- **How to complete this task**: What is needed is a copy of each line in the listing that contains "true".

___ Data supplied

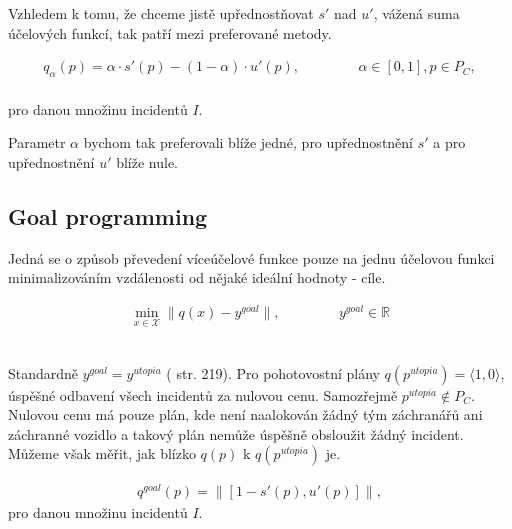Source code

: Vzhledem k tomu, že chceme jistě upřednostňovat $s'$ nad $u'$, vážená suma účelových funkcí, tak patří mezi preferované metody.

\begin{definice}\label{df:vazenaSumaPohotovost}
  \begin{align*}
    q_{\alpha}(p) = \alpha \cdot s'(p) - (1 - \alpha) \cdot u'(p), \hspace{50pt} \alpha \in [0, 1], p \in P_C,
  \end{align*}
  \\
  pro danou množinu incidentů $I$.
  \\
\end{definice}

Parametr $\alpha$ bychom tak preferovali blíže jedné, pro upřednostnění $s'$ a pro upřednostnění $u'$ blíže nule.

\subsection{Goal programming}\label{kap:goalP}

Jedná se o způsob převedení víceúčelové funkce pouze na jednu účelovou funkci minimalizováním vzdálenosti od nějaké ideální hodnoty - cíle. 

\begin{definice}
  \begin{align*}
    \min_{x \in \mathcal{X}} \| q(x) - y^{goal} \|, \hspace{50pt} y^{goal} \in \mathbb{R}
  \end{align*}
  \\
\end{definice}

Standardně $y^{goal} = y^{utopia}$ (\cite{AlgOptBook} str. 219).
Pro pohotovostní plány $q(p^{utopia}) = \langle 1, 0 \rangle$, úspěšné odbavení všech incidentů za nulovou cenu.
Samozřejmě $p^{utopia} \not \in P_C$.
Nulovou cenu má pouze plán, kde není naalokován žádný tým záchranářů ani záchranné vozidlo a takový plán nemůže úspěšně obsloužit žádný incident. 
Můžeme však měřit, jak blízko $q(p)$ k $q(p^{utopia})$ je.

\begin{definice}
  \begin{align*}
    q^{goal}(p) = \| [1 - s'(p), u'(p)] \|,
  \end{align*}
  pro danou množinu incidentů $I$.
  \\
\end{definice}

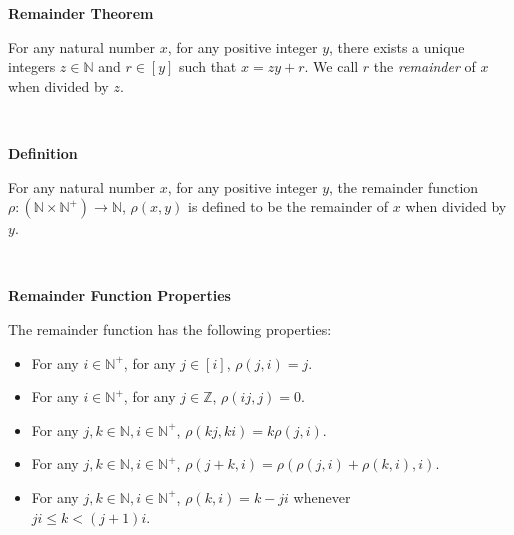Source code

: \documentclass[a4paper,12pt]{article}
\begin{document}
\label{theorem:remainder_theorem}
\hypertarget{theorem:remainder_theorem}{}
\begin{tcolorbox}
\textbf{Remainder Theorem}

\noindent For any natural number $x$, for any positive integer $y$, there exists a unique integers $z \in \mathbb{N}$ and $r \in [y]$ such that $x = zy + r$. We call $r$ the \textit{remainder} of $x$ when divided by $z$.
\end{tcolorbox}
\noindent \\








\label{definition:remainder_function}
\hypertarget{definition:remainder_function}{}
\begin{tcolorbox}
\textbf{Definition}

\noindent For any natural number $x$, for any positive integer $y$,  the remainder function $\rho : (\mathbb{N} \times \mathbb{N}^+) \rightarrow \mathbb{N}$, $\rho(x, y)$ is defined to be the remainder of $x$ when divided by $y$.
\end{tcolorbox}
\noindent \\





\label{remainder_properties}
\hypertarget{remainder_properties}{}
\begin{tcolorbox}
\textbf{Remainder Function Properties}

\noindent The remainder function has the following properties:

\begin{itemize}

\item For any $i \in \mathbb{N}^+$, for any $j \in [i]$, $\rho(j, i) = j$.

\item For any $i \in \mathbb{N}^+$, for any $j \in \mathbb{Z}$, $\rho(ij, j) = 0$.

\item For any $j, k \in \mathbb{N}, i \in \mathbb{N}^+$, $\rho(kj, ki) = k \rho(j, i)$.

\item For any $j, k \in \mathbb{N}, i \in \mathbb{N}^+$, $\rho(j + k, i) = \rho(\rho(j, i) + \rho(k, i), i)$. 

\item For any $j, k \in \mathbb{N}, i \in \mathbb{N}^+$, $\rho(k, i) = k - ji$ whenever \\$ji \leq k < (j + 1)i$. 

\end{itemize}
\end{tcolorbox}
\noindent \\
\end{document}
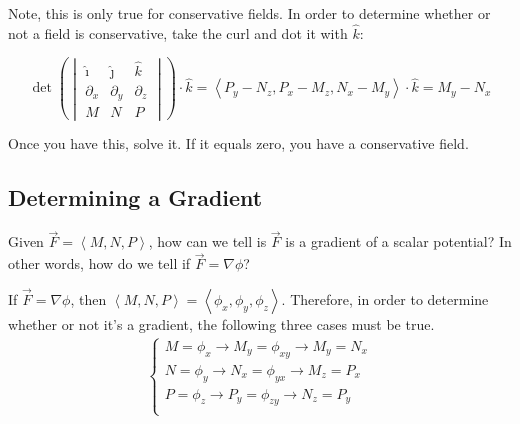 \documentclass{article}
\newcommand{\nvec}[1]{\left\langle #1 \right\rangle}
\begin{document}
    Note, this is only true for conservative fields. In order to determine whether or not a field is conservative, take the curl and dot it with $\hat{k}$:

    \begin{equation}
    \det \left(
    \begin{vmatrix}
    \hat{\imath} & \hat{\jmath} & \hat{k}\\
    \partial_x & \partial_y & \partial_z\\
    M & N & P
    \end{vmatrix}\right)
    \cdot \hat{k}
    =
    \nvec{P_y - N_z, P_x - M_z, N_x - M_y} \cdot \hat{k}
    =
    M_y - N_x
    \end{equation}

    Once you have this, solve it. If it equals zero, you have a conservative field.

    \subsection{Determining a Gradient}
    Given $\vec{F} = \nvec{M, N, P}$, how can we tell is $\vec{F}$ is a gradient of a scalar potential? In other words, how do we tell if $\vec{F}=\nabla\phi$?

    If $\vec{F}=\nabla\phi$, then $\nvec{M, N, P} = \nvec{\phi_x, \phi_y, \phi_z}$.
    Therefore, in order to determine whether or not it's a gradient, the following three cases must be true.
    \[
    \begin{aligned}
    \begin{cases}
        M = \phi_x \to M_y = \phi_{xy} \to M_y = N_x\\
        N = \phi_y \to N_x = \phi_{yx} \to M_z = P_x\\
        P = \phi_z \to P_y = \phi_{zy} \to N_z = P_y\\
    \end{cases}
    \end{aligned}
    \]
\end{document}

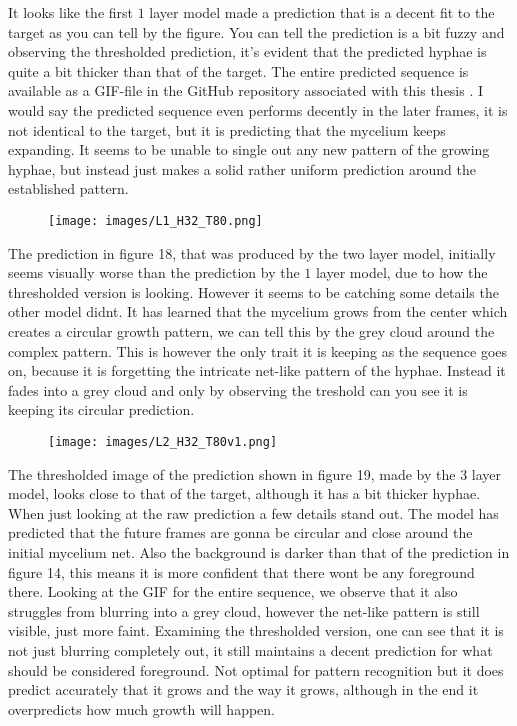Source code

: \documentclass[a4paper,12pt]{article}
\begin{document}
It looks like the first $1$ layer model made a prediction that is a decent fit to the target as you can tell by the figure. You can tell the prediction is a bit fuzzy and observing the thresholded prediction, it's evident that the predicted hyphae is quite a bit thicker than that of the target. The entire predicted sequence is available as a GIF-file in the GitHub repository associated with this thesis \cite{gagarahn2025bachelor}.
I would say the predicted sequence even performs decently in the later frames, it is not identical to the target, but it is predicting that the mycelium keeps expanding. It seems to be unable to single out any new pattern of the growing hyphae, but instead just makes a solid rather uniform prediction around the established pattern.
\begin{figure}[H]
  \centering
  \texttt{[image: images/L1\_H32\_T80.png]}
  \caption{} %
  \label{fig:n17}
\end{figure}
The prediction in figure 18, that was produced by the two layer model, initially seems visually worse than the prediction by the $1$ layer model, due to how the thresholded version is looking. However it seems to be catching some details the other model didnt. It has learned that the mycelium grows from the center which creates a circular growth pattern, we can tell this by the grey cloud around the complex pattern. This is however the only trait it is keeping as the sequence goes on, because it is forgetting the intricate net-like pattern of the hyphae. Instead it fades into a grey cloud and only by observing the treshold can you see it is keeping its circular prediction.
\begin{figure}[H]
  \centering
  \texttt{[image: images/L2\_H32\_T80v1.png]}
  \caption{} %
  \label{fig:n18}
\end{figure}
The thresholded image of the prediction shown in figure 19, made by the $3$ layer model, looks close to that of the target, although it has a bit thicker hyphae. When just looking at the raw prediction a few details stand out. The model has predicted that the future frames are gonna be circular and close around the initial mycelium net. Also the background is darker than that of the prediction in figure 14, this means it is more confident that there wont be any foreground there. Looking at the GIF for the entire sequence, we observe that it also struggles from blurring into a grey cloud, however the net-like pattern is still visible, just more faint. Examining the thresholded version, one can see that it is not just blurring completely out, it still maintains a decent prediction for what should be considered foreground. Not optimal for pattern recognition but it does predict accurately that it grows and the way it grows, although in the end it overpredicts how much growth will happen.
\end{document}
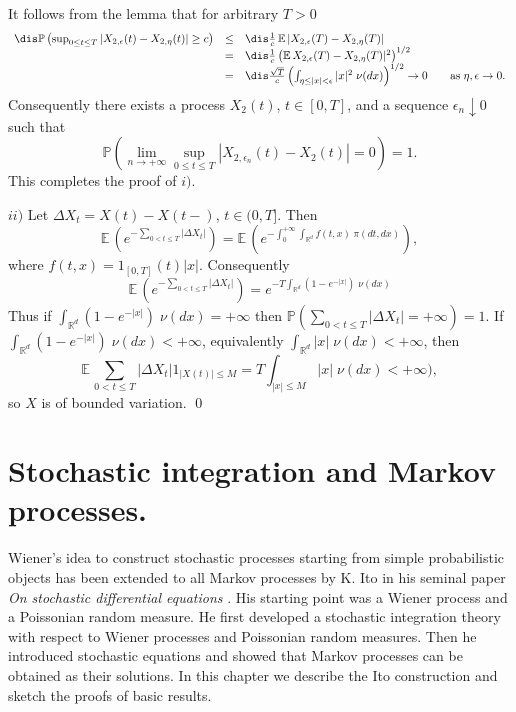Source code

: \documentclass[preprint]{imsart}
\def\P{\mathbb P}
\def\E{\mathbb E}
\def\R{\mathbb R}
\begin{document}
{\noindent It follows from the lemma that for arbitrary $T>0$
$$
\begin{array}{lll}\dis
\P\left(\sup_{0\le t\le T}|
X_{2,\epsilon}(t)- X_{2,\eta}(t) |\ge c\right)
&\le&\dis
 \frac{1}{c} \,\E\,|
X_{2,\epsilon}(T)- X_{2,\eta}(T) |
\\
&=&\dis
 \frac{1}{c} \left(\E\,
X_{2,\epsilon}(T)- X_{2,\eta}(T) |^2\right)^{1/2}
\\
&=&\dis
 \frac{\sqrt{T}}{c} \left(
\int_{\eta\le |x|<\epsilon}|x|^2\; \nu(dx)
 \right)^{1/2}\to 0
 \qquad {\rm as\;} \eta,\epsilon\to 0.
 \end{array}
$$
Consequently there exists a process $X_2(t)$, $t\in [0,T]$,
and a sequence $\epsilon_n\downarrow 0$ such that
$$
\P\left(\lim_{n\to +\infty}\sup_{0\le t\le T}|
X_{2,\epsilon_n}(t)- X_{2}(t) |=0\right)=1.
$$
This completes the proof of $i)$.

$ii)$ Let $\Delta X_t=X(t)-X(t-)$, $t\in (0,T]$. Then
$$
\E\, \left(e^{-\sum_{0<t\le T}|\Delta X_t|}\right)
=\E\, \left( e^{-\int_0^{+\infty}\int_{\R^d}f(t,x)\;
\pi(dt,dx)}\right),
$$
where $f(t,x) = 1_{[0,T]}(t)|x|$. Consequently
$$
\E\, \left(e^{-\sum_{0<t\le T}|\Delta X_t|}\right)
= e^{-T\int_{\R^d}(1-e^{-|x|})\;\nu(dx)}
$$
Thus if $\int_{\R^d}(1-e^{-|x|})\;\nu(dx)=+\infty$ then
$\P (\sum_{0<t\le T}|\Delta X_t|=+\infty)=1$. If
$\int_{\R^d}(1-e^{-|x|})\;\nu(dx)<+\infty$, equivalently
$\int_{\R^d}|x|\;\nu(dx)<+\infty$, then
$$
\E \,\sum_{0<t\le T}|\Delta X_t|1_{|X(t)|\le M}=
T \int_{|x|\le M} |x|\; \nu(dx)<+\infty),
$$
so $X$ is of bounded variation.
\qed



\chapter{Stochastic integration and Markov processes.}


Wiener's idea to construct stochastic processes starting from
simple probabilistic objects has been extended to all Markov
processes by K. Ito in his seminal paper {\it On stochastic differential
equations} \cite{ito}.
His starting point was a Wiener process and a Poissonian random
measure. He first developed a  stochastic integration theory with
respect to Wiener processes and Poissonian random measures. Then
he introduced stochastic equations and showed that Markov
processes can be obtained as their solutions. In this chapter we
describe the Ito construction and sketch the proofs of basic results.



}
\end{document}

______

- **Result for this task**:
    Note, this is only true for conservative fields. In order to determine whether or not a field is conservative, take the curl and dot it with $\hat{k}$:
    Therefore, in order to determine whether or not it's a gradient, the following three cases must be true.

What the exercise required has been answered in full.